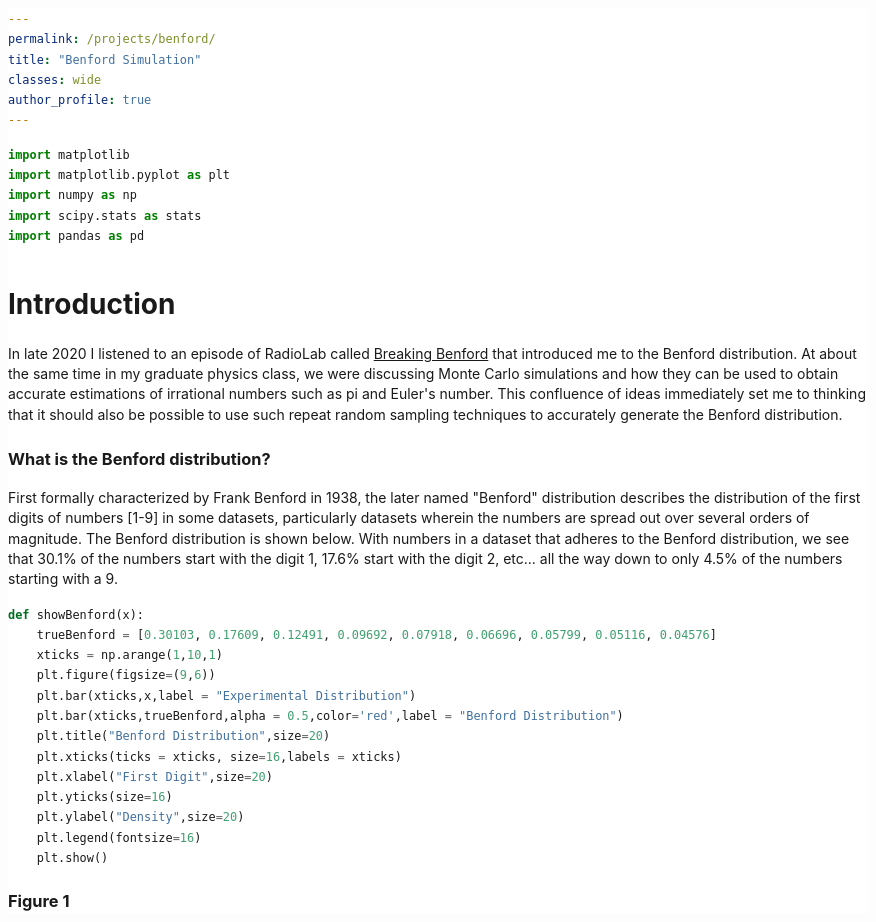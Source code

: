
 ```yaml
---
permalink: /projects/benford/
title: "Benford Simulation"
classes: wide
author_profile: true
---
```


```python
import matplotlib
import matplotlib.pyplot as plt
import numpy as np
import scipy.stats as stats
import pandas as pd
```

# Introduction

In late 2020 I listened to an episode of RadioLab called [Breaking Benford](https://www.wnycstudios.org/podcasts/radiolab/articles/breaking-benford) that introduced me to the Benford distribution. At about the same time in my graduate physics class, we were discussing Monte Carlo simulations and how they can be used to obtain accurate estimations of irrational numbers such as pi and Euler's number. This confluence of ideas immediately set me to thinking that it should also be possible to use such repeat random sampling techniques to accurately generate the Benford distribution.

### What is the Benford distribution?

First formally characterized by Frank Benford in 1938, the later named "Benford" distribution describes the distribution of the first digits of numbers [1-9] in some datasets, particularly datasets wherein the numbers are spread out over several orders of magnitude. The Benford distribution is shown below. With numbers in a dataset that adheres to the Benford distribution, we see that 30.1% of the numbers start with the digit 1, 17.6% start with the digit 2, etc... all the way down to only 4.5% of the numbers starting with a 9.


```python
def showBenford(x):
    trueBenford = [0.30103, 0.17609, 0.12491, 0.09692, 0.07918, 0.06696, 0.05799, 0.05116, 0.04576]
    xticks = np.arange(1,10,1)
    plt.figure(figsize=(9,6))
    plt.bar(xticks,x,label = "Experimental Distribution")
    plt.bar(xticks,trueBenford,alpha = 0.5,color='red',label = "Benford Distribution")
    plt.title("Benford Distribution",size=20)
    plt.xticks(ticks = xticks, size=16,labels = xticks)
    plt.xlabel("First Digit",size=20)
    plt.yticks(size=16)
    plt.ylabel("Density",size=20)
    plt.legend(fontsize=16)
    plt.show()
```

### Figure 1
========================================
= Prompt =
Each line of the data that contains "matplotlib" belongs in the answer.

= Completed task =
import matplotlib
import matplotlib.pyplot as plt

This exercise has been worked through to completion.